Exercise:
Would you repeat word for word the lines of the listing that follows, from the one with "Report results in" up to and including the one with "## Project Overview", and leave out the images?

Data for review:
□ □ □ □ □

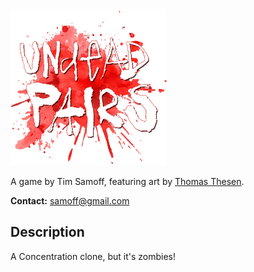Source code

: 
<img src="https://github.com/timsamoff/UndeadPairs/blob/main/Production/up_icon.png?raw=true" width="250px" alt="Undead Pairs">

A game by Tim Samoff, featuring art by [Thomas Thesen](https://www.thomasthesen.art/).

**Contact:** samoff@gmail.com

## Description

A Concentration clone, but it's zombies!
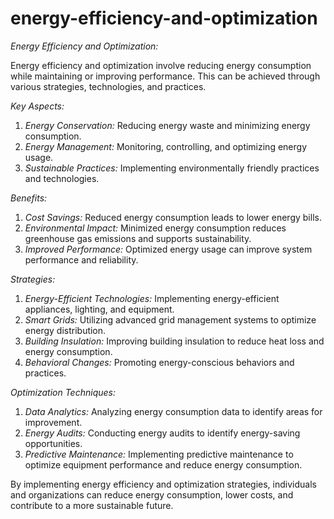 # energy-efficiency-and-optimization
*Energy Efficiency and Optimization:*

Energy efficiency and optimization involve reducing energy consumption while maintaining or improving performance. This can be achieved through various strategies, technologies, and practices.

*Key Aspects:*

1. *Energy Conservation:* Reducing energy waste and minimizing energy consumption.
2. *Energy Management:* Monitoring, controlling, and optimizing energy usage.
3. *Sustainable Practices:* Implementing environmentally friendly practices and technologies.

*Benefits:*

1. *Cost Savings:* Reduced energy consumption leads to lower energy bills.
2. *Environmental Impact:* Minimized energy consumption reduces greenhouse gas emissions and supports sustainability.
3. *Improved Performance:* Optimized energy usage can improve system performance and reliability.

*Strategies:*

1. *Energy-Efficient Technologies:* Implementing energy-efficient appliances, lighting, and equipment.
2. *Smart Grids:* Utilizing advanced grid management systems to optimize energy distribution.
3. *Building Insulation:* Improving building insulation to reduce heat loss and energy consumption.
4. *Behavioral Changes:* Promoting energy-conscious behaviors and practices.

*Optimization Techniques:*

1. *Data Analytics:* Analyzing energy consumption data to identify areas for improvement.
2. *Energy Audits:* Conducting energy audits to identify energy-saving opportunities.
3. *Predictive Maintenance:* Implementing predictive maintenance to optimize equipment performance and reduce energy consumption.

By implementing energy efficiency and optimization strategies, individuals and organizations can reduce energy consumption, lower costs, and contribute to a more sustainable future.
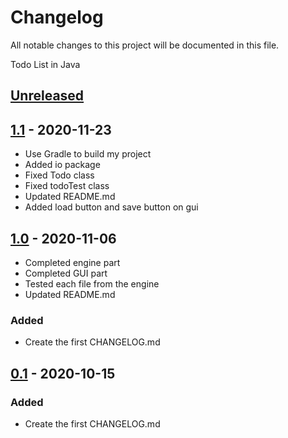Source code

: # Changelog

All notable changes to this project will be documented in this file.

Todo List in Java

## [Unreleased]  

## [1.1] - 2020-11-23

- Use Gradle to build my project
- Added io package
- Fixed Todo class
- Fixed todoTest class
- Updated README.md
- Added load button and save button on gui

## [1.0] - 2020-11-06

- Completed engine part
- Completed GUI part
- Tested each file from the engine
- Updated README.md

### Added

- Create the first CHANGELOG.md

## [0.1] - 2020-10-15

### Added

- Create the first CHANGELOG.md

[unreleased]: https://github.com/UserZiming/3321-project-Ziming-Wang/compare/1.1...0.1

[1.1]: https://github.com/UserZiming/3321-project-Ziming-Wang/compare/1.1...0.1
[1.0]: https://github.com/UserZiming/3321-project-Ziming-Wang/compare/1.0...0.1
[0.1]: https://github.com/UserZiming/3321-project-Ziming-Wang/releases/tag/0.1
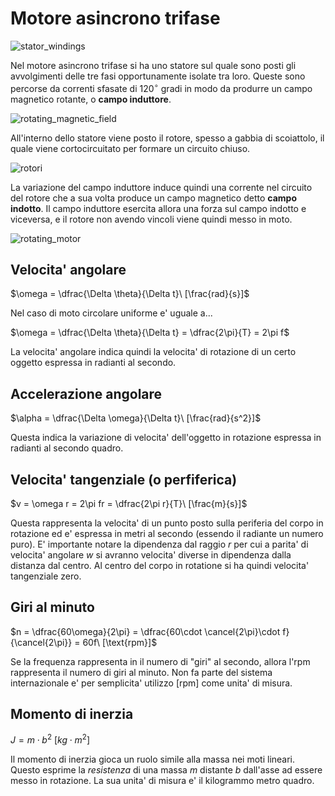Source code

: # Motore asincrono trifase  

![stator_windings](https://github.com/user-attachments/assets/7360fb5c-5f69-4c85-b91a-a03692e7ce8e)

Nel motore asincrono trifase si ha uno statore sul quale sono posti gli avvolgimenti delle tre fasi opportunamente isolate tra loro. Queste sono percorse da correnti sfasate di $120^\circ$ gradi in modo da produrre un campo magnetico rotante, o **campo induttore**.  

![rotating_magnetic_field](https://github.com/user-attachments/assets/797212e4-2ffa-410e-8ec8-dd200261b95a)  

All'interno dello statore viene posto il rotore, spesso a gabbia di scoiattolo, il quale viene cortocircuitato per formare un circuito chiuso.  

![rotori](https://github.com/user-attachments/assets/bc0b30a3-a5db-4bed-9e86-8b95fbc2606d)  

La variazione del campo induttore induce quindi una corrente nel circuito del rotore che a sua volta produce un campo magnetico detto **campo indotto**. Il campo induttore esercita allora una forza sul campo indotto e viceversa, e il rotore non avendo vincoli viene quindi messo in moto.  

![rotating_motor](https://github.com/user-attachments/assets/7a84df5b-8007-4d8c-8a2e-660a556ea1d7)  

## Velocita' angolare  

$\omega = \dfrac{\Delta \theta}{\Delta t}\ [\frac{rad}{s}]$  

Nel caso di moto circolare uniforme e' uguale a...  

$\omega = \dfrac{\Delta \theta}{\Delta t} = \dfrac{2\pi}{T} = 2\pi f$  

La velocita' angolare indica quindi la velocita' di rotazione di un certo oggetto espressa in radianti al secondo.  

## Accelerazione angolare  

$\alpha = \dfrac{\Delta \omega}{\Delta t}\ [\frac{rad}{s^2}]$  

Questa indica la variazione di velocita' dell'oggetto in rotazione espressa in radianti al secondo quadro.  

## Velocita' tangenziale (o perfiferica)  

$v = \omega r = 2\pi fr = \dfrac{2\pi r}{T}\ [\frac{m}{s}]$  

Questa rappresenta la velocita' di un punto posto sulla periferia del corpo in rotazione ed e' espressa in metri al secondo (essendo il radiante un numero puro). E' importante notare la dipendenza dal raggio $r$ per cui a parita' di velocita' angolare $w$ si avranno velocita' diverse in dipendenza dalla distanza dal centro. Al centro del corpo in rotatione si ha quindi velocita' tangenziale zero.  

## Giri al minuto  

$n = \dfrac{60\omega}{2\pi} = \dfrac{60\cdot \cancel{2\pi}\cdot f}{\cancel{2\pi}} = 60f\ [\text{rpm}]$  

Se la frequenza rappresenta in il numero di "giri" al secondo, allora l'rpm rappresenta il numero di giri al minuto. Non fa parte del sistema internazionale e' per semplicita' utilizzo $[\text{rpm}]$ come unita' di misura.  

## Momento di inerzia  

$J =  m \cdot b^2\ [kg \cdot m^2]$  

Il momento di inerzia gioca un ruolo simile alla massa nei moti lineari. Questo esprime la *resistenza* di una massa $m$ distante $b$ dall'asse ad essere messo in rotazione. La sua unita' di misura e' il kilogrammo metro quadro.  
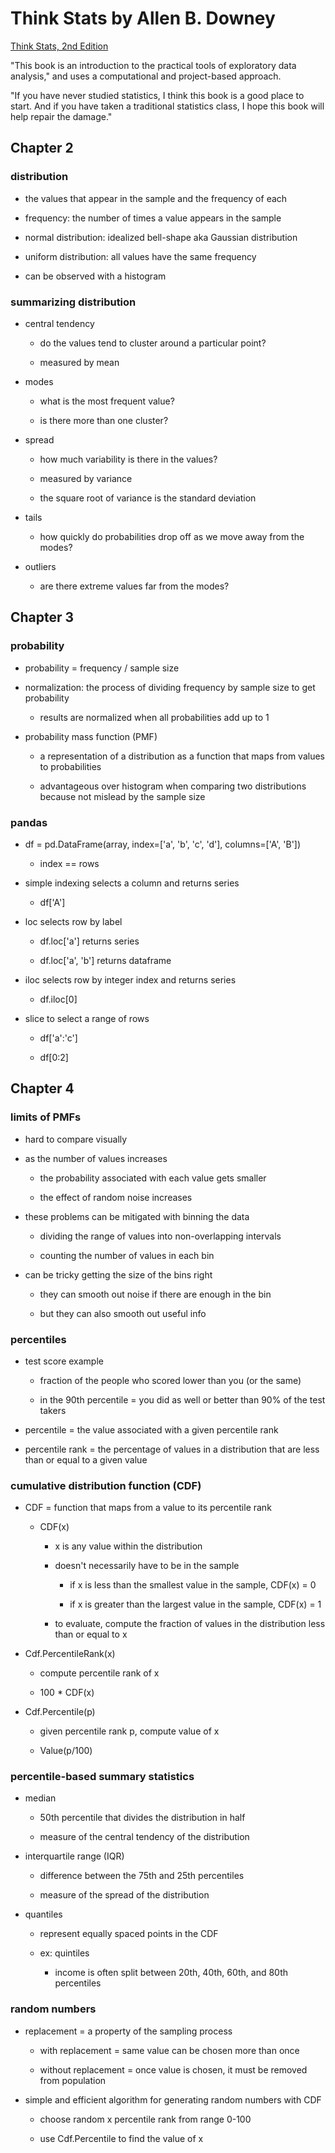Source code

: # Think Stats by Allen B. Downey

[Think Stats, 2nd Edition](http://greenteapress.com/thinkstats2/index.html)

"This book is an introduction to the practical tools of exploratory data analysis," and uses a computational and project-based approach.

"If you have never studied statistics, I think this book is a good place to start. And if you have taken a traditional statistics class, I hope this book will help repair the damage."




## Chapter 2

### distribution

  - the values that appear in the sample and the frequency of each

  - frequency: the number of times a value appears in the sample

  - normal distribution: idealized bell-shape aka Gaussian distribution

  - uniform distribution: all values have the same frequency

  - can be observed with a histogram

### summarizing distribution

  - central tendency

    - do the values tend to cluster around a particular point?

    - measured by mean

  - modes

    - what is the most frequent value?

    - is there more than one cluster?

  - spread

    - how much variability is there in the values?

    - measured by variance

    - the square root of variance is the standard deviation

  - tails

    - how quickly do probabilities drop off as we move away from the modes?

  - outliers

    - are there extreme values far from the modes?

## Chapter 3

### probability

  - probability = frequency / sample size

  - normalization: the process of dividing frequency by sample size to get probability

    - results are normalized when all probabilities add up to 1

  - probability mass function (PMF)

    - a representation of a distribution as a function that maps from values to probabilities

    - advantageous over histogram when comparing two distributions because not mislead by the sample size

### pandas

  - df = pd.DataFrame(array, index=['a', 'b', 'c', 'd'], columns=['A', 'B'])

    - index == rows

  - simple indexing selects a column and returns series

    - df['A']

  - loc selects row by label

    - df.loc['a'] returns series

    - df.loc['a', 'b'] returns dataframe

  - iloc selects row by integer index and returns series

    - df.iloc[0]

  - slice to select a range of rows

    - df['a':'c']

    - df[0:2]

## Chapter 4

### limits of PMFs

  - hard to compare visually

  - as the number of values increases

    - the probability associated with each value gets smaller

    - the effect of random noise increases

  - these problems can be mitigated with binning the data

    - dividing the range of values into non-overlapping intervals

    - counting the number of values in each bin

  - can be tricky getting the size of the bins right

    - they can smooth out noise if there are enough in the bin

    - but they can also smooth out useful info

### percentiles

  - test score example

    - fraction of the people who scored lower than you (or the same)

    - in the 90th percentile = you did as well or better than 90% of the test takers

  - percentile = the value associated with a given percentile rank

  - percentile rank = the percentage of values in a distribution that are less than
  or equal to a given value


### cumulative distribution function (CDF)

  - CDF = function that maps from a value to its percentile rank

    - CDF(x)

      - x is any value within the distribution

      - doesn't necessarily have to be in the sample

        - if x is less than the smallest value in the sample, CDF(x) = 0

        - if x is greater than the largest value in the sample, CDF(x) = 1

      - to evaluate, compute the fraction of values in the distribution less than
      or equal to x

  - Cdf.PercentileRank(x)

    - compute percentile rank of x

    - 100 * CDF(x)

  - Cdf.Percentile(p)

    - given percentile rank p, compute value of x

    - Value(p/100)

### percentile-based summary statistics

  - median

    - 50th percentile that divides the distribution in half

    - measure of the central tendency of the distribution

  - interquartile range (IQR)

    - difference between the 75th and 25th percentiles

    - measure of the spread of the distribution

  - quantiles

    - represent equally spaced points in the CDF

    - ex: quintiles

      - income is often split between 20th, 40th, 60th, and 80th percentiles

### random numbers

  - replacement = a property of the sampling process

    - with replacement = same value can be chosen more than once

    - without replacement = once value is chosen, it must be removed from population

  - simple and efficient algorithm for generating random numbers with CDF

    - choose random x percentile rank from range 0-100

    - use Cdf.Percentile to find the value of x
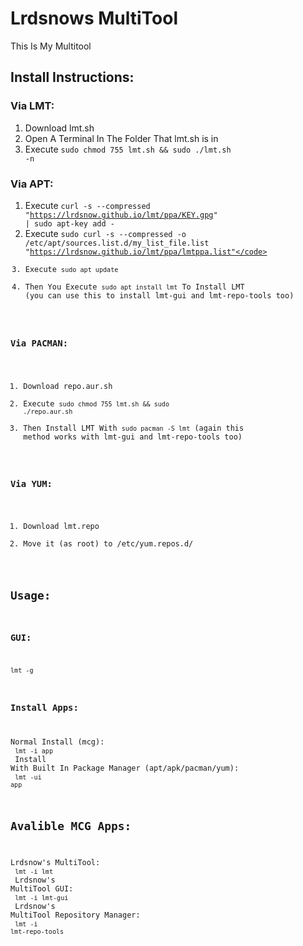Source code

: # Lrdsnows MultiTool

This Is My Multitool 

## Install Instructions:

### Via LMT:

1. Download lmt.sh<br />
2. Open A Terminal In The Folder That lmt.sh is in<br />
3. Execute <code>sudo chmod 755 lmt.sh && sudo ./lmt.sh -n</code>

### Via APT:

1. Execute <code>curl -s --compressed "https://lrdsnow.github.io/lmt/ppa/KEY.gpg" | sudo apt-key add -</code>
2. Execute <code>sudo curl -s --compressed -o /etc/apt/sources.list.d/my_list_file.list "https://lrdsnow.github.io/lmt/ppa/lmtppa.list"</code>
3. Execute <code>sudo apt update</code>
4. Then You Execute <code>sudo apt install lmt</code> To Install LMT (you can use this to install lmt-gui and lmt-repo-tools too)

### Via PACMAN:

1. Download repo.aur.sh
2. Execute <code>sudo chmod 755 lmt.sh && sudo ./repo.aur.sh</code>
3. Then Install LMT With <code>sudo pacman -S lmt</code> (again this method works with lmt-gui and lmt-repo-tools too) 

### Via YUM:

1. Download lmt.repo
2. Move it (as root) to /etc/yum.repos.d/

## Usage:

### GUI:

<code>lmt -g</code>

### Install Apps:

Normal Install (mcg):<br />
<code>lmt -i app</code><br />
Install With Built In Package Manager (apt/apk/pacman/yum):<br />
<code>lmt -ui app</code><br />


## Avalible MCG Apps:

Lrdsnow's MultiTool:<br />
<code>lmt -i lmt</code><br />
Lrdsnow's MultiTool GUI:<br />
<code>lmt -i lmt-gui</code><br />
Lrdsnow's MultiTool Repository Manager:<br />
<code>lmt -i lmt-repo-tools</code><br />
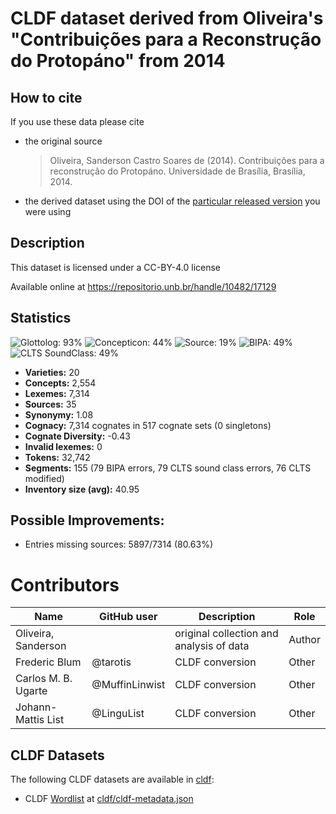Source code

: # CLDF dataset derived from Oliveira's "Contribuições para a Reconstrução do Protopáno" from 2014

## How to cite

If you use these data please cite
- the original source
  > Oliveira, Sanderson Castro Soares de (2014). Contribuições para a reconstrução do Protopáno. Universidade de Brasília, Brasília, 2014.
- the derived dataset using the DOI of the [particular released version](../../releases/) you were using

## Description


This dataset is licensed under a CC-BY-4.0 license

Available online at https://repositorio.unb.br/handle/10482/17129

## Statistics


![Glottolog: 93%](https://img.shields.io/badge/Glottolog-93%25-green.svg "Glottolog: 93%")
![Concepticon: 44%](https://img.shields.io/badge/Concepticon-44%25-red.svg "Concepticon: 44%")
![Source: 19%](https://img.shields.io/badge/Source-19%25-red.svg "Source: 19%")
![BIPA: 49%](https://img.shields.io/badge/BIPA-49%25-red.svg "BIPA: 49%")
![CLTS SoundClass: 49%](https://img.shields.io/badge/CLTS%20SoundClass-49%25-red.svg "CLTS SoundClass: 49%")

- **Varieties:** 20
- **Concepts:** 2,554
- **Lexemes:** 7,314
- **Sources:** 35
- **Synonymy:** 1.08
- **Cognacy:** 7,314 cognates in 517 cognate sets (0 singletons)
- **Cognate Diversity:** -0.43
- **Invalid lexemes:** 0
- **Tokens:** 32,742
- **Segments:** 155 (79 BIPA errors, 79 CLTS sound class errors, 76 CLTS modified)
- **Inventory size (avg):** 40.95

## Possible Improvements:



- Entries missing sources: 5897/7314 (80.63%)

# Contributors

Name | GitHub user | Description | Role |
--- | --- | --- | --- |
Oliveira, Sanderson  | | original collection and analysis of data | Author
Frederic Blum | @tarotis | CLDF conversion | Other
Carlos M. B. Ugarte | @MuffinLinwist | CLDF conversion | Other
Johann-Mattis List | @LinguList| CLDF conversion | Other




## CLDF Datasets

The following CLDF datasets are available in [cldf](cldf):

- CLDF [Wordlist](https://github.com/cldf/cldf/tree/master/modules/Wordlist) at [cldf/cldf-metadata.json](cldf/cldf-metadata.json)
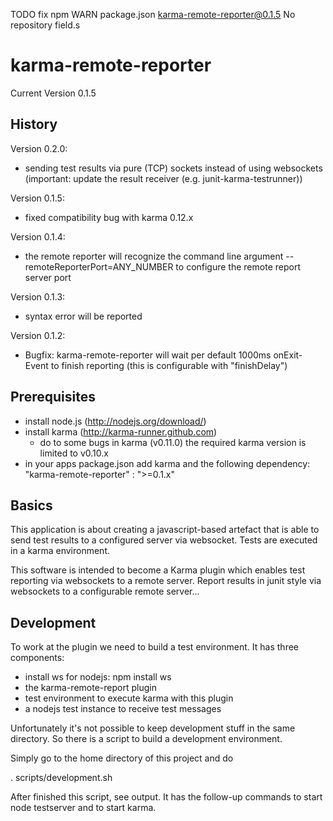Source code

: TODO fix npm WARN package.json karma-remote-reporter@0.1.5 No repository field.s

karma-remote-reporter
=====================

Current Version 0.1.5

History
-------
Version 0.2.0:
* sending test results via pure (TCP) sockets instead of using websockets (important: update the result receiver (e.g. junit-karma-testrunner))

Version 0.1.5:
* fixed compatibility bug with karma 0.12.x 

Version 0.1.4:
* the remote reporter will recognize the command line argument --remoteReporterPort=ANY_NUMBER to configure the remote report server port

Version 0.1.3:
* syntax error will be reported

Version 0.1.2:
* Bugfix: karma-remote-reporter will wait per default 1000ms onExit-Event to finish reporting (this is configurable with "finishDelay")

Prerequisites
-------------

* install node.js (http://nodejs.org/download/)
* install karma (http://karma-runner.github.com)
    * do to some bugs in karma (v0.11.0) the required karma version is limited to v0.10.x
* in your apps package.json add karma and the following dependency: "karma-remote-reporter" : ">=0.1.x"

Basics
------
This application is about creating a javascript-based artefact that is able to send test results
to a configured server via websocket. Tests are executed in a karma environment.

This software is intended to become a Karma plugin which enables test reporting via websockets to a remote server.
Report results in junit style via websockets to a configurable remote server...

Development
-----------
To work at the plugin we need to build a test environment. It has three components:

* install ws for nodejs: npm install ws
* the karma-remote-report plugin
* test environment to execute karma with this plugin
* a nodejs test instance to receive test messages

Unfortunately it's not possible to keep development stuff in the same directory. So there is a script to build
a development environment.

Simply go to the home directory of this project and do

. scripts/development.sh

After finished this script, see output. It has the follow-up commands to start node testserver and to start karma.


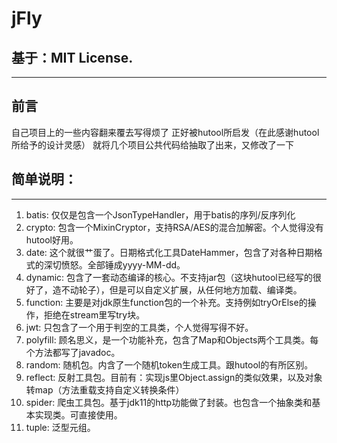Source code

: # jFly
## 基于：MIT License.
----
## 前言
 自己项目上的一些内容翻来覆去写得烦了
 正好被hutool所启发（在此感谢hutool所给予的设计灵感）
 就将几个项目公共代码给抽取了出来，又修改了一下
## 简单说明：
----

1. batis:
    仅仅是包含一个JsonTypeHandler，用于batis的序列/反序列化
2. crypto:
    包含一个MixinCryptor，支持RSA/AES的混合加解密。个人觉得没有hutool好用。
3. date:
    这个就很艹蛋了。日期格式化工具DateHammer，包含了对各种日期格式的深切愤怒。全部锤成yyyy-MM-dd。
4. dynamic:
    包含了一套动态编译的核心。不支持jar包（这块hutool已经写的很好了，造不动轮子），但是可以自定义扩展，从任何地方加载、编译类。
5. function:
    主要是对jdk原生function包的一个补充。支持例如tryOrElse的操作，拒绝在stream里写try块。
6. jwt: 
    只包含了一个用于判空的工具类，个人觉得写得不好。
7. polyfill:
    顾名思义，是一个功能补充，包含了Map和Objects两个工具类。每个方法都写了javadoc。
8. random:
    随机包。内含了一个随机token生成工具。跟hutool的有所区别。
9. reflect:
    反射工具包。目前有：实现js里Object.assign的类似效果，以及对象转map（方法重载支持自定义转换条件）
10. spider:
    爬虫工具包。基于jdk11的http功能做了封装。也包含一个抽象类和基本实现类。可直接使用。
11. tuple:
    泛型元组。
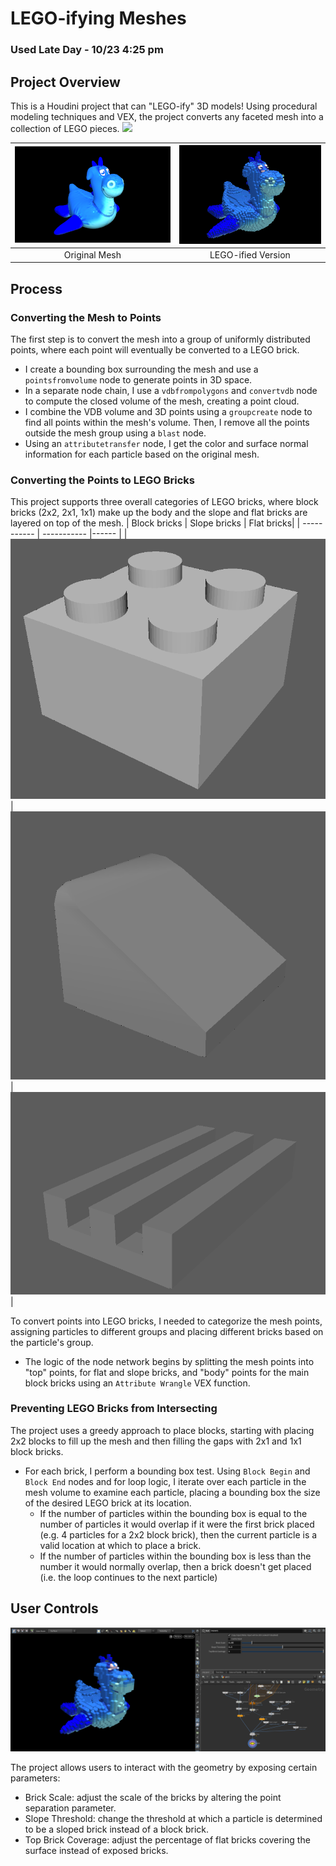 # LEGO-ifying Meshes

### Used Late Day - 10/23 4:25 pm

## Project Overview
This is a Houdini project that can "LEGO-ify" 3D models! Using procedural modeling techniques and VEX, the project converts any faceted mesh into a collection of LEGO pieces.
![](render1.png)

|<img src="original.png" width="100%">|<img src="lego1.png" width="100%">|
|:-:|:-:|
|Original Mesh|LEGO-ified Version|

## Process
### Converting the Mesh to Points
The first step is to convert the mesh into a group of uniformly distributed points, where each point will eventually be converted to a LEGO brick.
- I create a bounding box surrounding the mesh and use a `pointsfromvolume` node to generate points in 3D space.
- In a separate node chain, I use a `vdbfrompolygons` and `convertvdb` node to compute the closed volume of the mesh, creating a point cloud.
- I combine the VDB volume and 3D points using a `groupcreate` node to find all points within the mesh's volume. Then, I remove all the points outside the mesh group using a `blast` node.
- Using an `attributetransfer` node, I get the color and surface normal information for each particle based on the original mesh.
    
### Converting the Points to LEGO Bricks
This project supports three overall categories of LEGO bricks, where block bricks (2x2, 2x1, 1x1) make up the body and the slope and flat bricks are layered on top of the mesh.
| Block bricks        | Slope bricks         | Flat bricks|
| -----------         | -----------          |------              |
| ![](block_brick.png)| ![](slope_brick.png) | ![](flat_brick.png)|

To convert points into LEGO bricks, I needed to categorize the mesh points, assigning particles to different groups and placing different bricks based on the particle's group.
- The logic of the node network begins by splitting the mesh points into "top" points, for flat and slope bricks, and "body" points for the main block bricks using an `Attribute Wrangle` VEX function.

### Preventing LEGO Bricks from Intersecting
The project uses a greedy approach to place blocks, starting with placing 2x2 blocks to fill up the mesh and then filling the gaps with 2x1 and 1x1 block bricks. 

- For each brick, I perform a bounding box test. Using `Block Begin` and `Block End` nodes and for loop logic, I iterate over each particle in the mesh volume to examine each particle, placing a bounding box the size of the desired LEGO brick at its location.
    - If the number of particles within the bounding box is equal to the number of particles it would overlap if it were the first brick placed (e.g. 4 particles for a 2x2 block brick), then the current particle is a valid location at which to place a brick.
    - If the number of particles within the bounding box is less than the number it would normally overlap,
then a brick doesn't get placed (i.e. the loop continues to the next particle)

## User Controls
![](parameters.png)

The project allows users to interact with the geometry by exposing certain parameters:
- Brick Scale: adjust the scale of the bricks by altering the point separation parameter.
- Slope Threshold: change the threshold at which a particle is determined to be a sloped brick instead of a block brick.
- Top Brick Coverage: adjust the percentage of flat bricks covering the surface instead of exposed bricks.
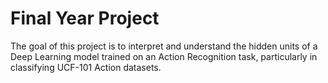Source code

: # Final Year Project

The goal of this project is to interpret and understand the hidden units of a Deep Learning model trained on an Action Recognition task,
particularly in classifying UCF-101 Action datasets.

□ □ □ □ □

Response below:
Report results in junit style via websockets to a configurable remote server...

Development
-----------
To work at the plugin we need to build a test environment. It has three components:

* install ws for nodejs: npm install ws
* the karma-remote-report plugin
* test environment to execute karma with this plugin
* a nodejs test instance to receive test messages

Unfortunately it's not possible to keep development stuff in the same directory. So there is a script to build
a development environment.

Simply go to the home directory of this project and do

. scripts/development.sh

After finished this script, see output. It has the follow-up commands to start node testserver and to start karma.


Source code

: # jFly
## 基于：MIT License.
----
## 前言
 自己项目上的一些内容翻来覆去写得烦了
 正好被hutool所启发（在此感谢hutool所给予的设计灵感）
 就将几个项目公共代码给抽取了出来，又修改了一下
## 简单说明：
----

1. batis:
    仅仅是包含一个JsonTypeHandler，用于batis的序列/反序列化
2. crypto:
    包含一个MixinCryptor，支持RSA/AES的混合加解密。个人觉得没有hutool好用。
3. date:
    这个就很艹蛋了。日期格式化工具DateHammer，包含了对各种日期格式的深切愤怒。全部锤成yyyy-MM-dd。
4. dynamic:
    包含了一套动态编译的核心。不支持jar包（这块hutool已经写的很好了，造不动轮子），但是可以自定义扩展，从任何地方加载、编译类。
5. function:
    主要是对jdk原生function包的一个补充。支持例如tryOrElse的操作，拒绝在stream里写try块。
6. jwt: 
    只包含了一个用于判空的工具类，个人觉得写得不好。
7. polyfill:
    顾名思义，是一个功能补充，包含了Map和Objects两个工具类。每个方法都写了javadoc。
8. random:
    随机包。内含了一个随机token生成工具。跟hutool的有所区别。
9. reflect:
    反射工具包。目前有：实现js里Object.assign的类似效果，以及对象转map（方法重载支持自定义转换条件）
10. spider:
    爬虫工具包。基于jdk11的http功能做了封装。也包含一个抽象类和基本实现类。可直接使用。
11. tuple:
    泛型元组。
 # LEGO-ifying Meshes

### Used Late Day - 10/23 4:25 pm

## Project Overview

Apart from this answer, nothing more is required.